Recent studies have highlighted the importance of other T3S effectors in remodeling the host cytoskeleton by modulating Rho GTPases. EspF is a 206-amino-acid protein, the C-terminus of which contains three identical repeats of a proline-rich sequence that resembles those recognized by eukaryotic signaling proteins containing SH3 domains (Donnenberg et al., 1997). The C-terminus of each repeat also contains an N-WASP binding motif (Alto et al., 2007). EspF activates the Arp2/3 complex and induces actin polymerization in vitro (Weflen et al., 2009). Map and EspM display guanine exchange factor (GEF) activity (Huang et al., 2009; Arbeloa et al., 2010). Map and EspT activate Cdc42 activity, which induces filopodia formation (Kenny et al., 2002; Berger et al., 2009), while EspM activates RhoA, inducing actin stress fibers (Alto et al., 2006; Arbeloa et al., 2008). Other T3S effectors involved in pedestal dynamics are EspH and EspV (Tu et al., 2003; Arbeloa et al., 2011). The mechanism by which EspV modulates the cytoskeleton is unknown. EspH competitively binds to tandem DH-PH domains of endogenous Dbl-homology and pleckstrin-homology RhoGEFs and prevents Rho activation (Dong et al., 2010). Thus, EPEC strains secrete effectors that inactivate endogenous RhoGEFs, in addition to secreting their own GEF to hijack the host signaling pathway. EspH also stimulates actin polymerization by recruiting N-WASP and the Arp2/3 complex independently of the tyrosine phosphorylation of Tir but via the C-terminus of Tir and the WH1 domain of N-WASP (Wong et al., 2012a,b).

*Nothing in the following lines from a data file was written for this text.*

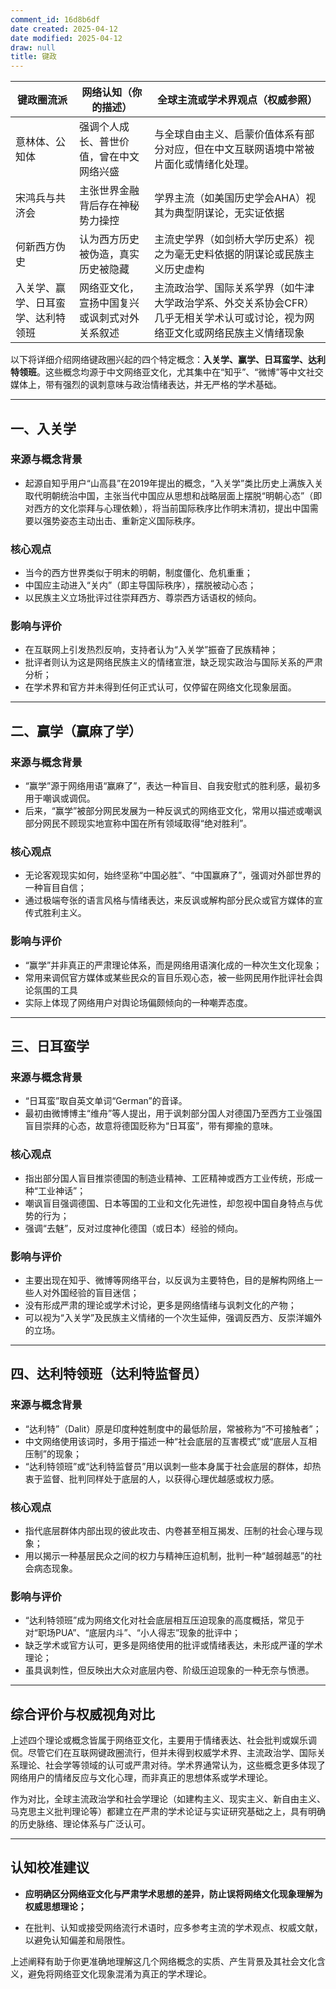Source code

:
 ```yaml
---
comment_id: 16d8b6df
date created: 2025-04-12
date modified: 2025-04-12
draw: null
title: 键政
---
```

|键政圈流派|网络认知（你的描述）|全球主流或学术界观点（权威参照）|
|---|---|---|
|意林体、公知体|强调个人成长、普世价值，曾在中文网络兴盛|与全球自由主义、启蒙价值体系有部分对应，但在中文互联网语境中常被片面化或情绪化处理。|
|宋鸿兵与共济会|主张世界金融背后存在神秘势力操控|学界主流（如美国历史学会AHA）视其为典型阴谋论，无实证依据|
|何新西方伪史|认为西方历史被伪造，真实历史被隐藏|主流史学界（如剑桥大学历史系）视之为毫无史料依据的阴谋论或民族主义历史虚构|
|入关学、赢学、日耳蛮学、达利特领班|网络亚文化，宣扬中国复兴或讽刺式对外关系叙述|主流政治学、国际关系学界（如牛津大学政治学系、外交关系协会CFR）几乎无相关学术认可或讨论，视为网络亚文化或网络民族主义情绪现象|

以下将详细介绍网络键政圈兴起的四个特定概念：**入关学、赢学、日耳蛮学、达利特领班**。这些概念均源于中文网络亚文化，尤其集中在“知乎”、“微博”等中文社交媒体上，带有强烈的讽刺意味与政治情绪表达，并无严格的学术基础。

---

## 一、入关学

### 来源与概念背景

- 起源自知乎用户“山高县”在2019年提出的概念，“入关学”类比历史上满族入关取代明朝统治中国，主张当代中国应从思想和战略层面上摆脱“明朝心态”（即对西方的文化崇拜与心理依赖），将当前国际秩序比作明末清初，提出中国需要以强势姿态主动出击、重新定义国际秩序。
    

### 核心观点

- 当今的西方世界类似于明末的明朝，制度僵化、危机重重；
- 中国应主动进入“关内”（即主导国际秩序），摆脱被动心态；
- 以民族主义立场批评过往崇拜西方、尊崇西方话语权的倾向。
    

### 影响与评价

- 在互联网上引发热烈反响，支持者认为“入关学”振奋了民族精神；
- 批评者则认为这是网络民族主义的情绪宣泄，缺乏现实政治与国际关系的严肃分析；
- 在学术界和官方并未得到任何正式认可，仅停留在网络文化现象层面。
    

---

## 二、赢学（赢麻了学）

### 来源与概念背景

- “赢学”源于网络用语“赢麻了”，表达一种盲目、自我安慰式的胜利感，最初多用于嘲讽或调侃。
- 后来，“赢学”被部分网民发展为一种反讽式的网络亚文化，常用以描述或嘲讽部分网民不顾现实地宣称中国在所有领域取得“绝对胜利”。
    

### 核心观点

- 无论客观现实如何，始终坚称“中国必胜”、“中国赢麻了”，强调对外部世界的一种盲目自信；
- 通过极端夸张的语言风格与情绪表达，来反讽或解构部分民众或官方媒体的宣传式胜利主义。
    

### 影响与评价

- “赢学”并非真正的严肃理论体系，而是网络用语演化成的一种次生文化现象；
- 常用来调侃官方媒体或某些民众的盲目乐观心态，被一些网民用作批评社会舆论氛围的工具
- 实际上体现了网络用户对舆论场偏颇倾向的一种嘲弄态度。
    

---

## 三、日耳蛮学

### 来源与概念背景

- “日耳蛮”取自英文单词“German”的音译。
- 最初由微博博主“维舟”等人提出，用于讽刺部分国人对德国乃至西方工业强国盲目崇拜的心态，故意将德国贬称为“日耳蛮”，带有揶揄的意味。
    

### 核心观点

- 指出部分国人盲目推崇德国的制造业精神、工匠精神或西方工业传统，形成一种“工业神话”；
- 嘲讽盲目强调德国、日本等国的工业和文化先进性，却忽视中国自身特点与优势的行为；
- 强调“去魅”，反对过度神化德国（或日本）经验的倾向。
    

### 影响与评价

- 主要出现在知乎、微博等网络平台，以反讽为主要特色，目的是解构网络上一些人对外国经验的盲目迷信；
- 没有形成严肃的理论或学术讨论，更多是网络情绪与讽刺文化的产物；
- 可以视为“入关学”及民族主义情绪的一个次生延伸，强调反西方、反崇洋媚外的立场。
    

---

## 四、达利特领班（达利特监督员）

### 来源与概念背景

- “达利特”（Dalit）原是印度种姓制度中的最低阶层，常被称为“不可接触者”；
- 中文网络使用该词时，多用于描述一种“社会底层的互害模式”或“底层人互相压制”的现象；
- “达利特领班”或“达利特监督员”用以讽刺一些本身属于社会底层的群体，却热衷于监督、批判同样处于底层的人，以获得心理优越感或权力感。
    

### 核心观点

- 指代底层群体内部出现的彼此攻击、内卷甚至相互揭发、压制的社会心理与现象；
- 用以揭示一种基层民众之间的权力与精神压迫机制，批判一种“越弱越恶”的社会病态现象。
    

### 影响与评价

- “达利特领班”成为网络文化对社会底层相互压迫现象的高度概括，常见于对“职场PUA”、“底层内斗”、“小人得志”现象的批评中；
- 缺乏学术或官方认可，更多是网络使用的批评或情绪表达，未形成严谨的学术理论；
- 虽具讽刺性，但反映出大众对底层内卷、阶级压迫现象的一种无奈与愤懑。
    

---

## 综合评价与权威视角对比

上述四个理论或概念皆属于网络亚文化，主要用于情绪表达、社会批判或娱乐调侃。尽管它们在互联网键政圈流行，但并未得到权威学术界、主流政治学、国际关系理论、社会学等领域的认可或严肃对待。学术界通常认为，这些概念更多体现了网络用户的情绪反应与文化心理，而非真正的思想体系或学术理论。

作为对比，全球主流政治学和社会学理论（如建构主义、现实主义、新自由主义、马克思主义批判理论等）都建立在严肃的学术论证与实证研究基础之上，具有明确的历史脉络、理论体系与广泛认可。

---

## 认知校准建议

- **应明确区分网络亚文化与严肃学术思想的差异，防止误将网络文化现象理解为权威思想理论；**
    
- 在批判、认知或接受网络流行术语时，应多参考主流的学术观点、权威文献，以避免认知偏差和局限性。
    

上述阐释有助于你更准确地理解这几个网络概念的实质、产生背景及其社会文化含义，避免将网络亚文化现象混淆为真正的学术理论。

Disruption of the epithelial barrier

The apical junction complex, which consists of tight junctions (TJ) and adherent junctions connecting neighboring cells, is critical for separation of intestinal tissues from luminal contents (Harhaj and Antonetti, 2004). The TJ is comprised of three different transmembrane proteins; occludin, claudins, and junctional adhesion molecule (JAM). These proteins are attached to actin filaments and MLC via the zonula occludens (ZO) family of proteins, which are peripheral membrane proteins associated with the cytoplasmic surface of TJ and adherent junctions. Adherent junctions are composed of the transmembrane protein E-cadherin and cytoplasmic proteins from the catenin family (Kuphal and Bosserhoff, 2012).

EPEC infection of polarized cultured intestinal cells (Caco-2 or T84) increases the permeability of the monolayer, as reflected by a decrease in transepithelial electrical resistance (TER) and a flux of markers across the monolayer via the paracellular pathway. These permeability changes are mediated by the modification of the TJ structure (Canil et al., 1993; Spitz et al., 1995; Philpott et al., 1996). EPEC infection activates the MLC kinase which phosphorylates MLC, inducing the contraction of the actinomysin ring and increasing paracellular permeability (Manjarrez-Hernandez et al., 1996). EPEC also induces the redistribution of occludin, ZO-1, clearing of claudin-1 (Simonovic et al., 2000; McNamara et al., 2001; Muza-Moons et al., 2004; Shifflett et al., 2005) and relocalization and activation of ezrin, a protein that links TJ proteins to the actin cytoskeleton (Simonovic et al., 2001). This redistribution decreases protein interactions at the TJ and disrupts barrier function. Redistribution of these junctional proteins is dependent on the EspB translocation protein and on the effector EspF (Simonovic et al., 2001). EspB is also required for the phosphorylation of protein kinase C which increases association with E-cadherins resulting in redistribution of β-catenin and increased paracellular permeability (Malladi et al., 2004). EPEC infection causes β₁-integrins to migrate from the basolateral side to the apical side, where they interact with intimin and enhance barrier defects (Muza-Moons et al., 2003). Another T3S effector, EspG, alters paracellular permeability but does not alter the transepithelial electrical resistance (Matsuzawa et al., 2005). EspG also causes localized depletion of microtubules triggering disruption in the network (Shaw et al., 2005).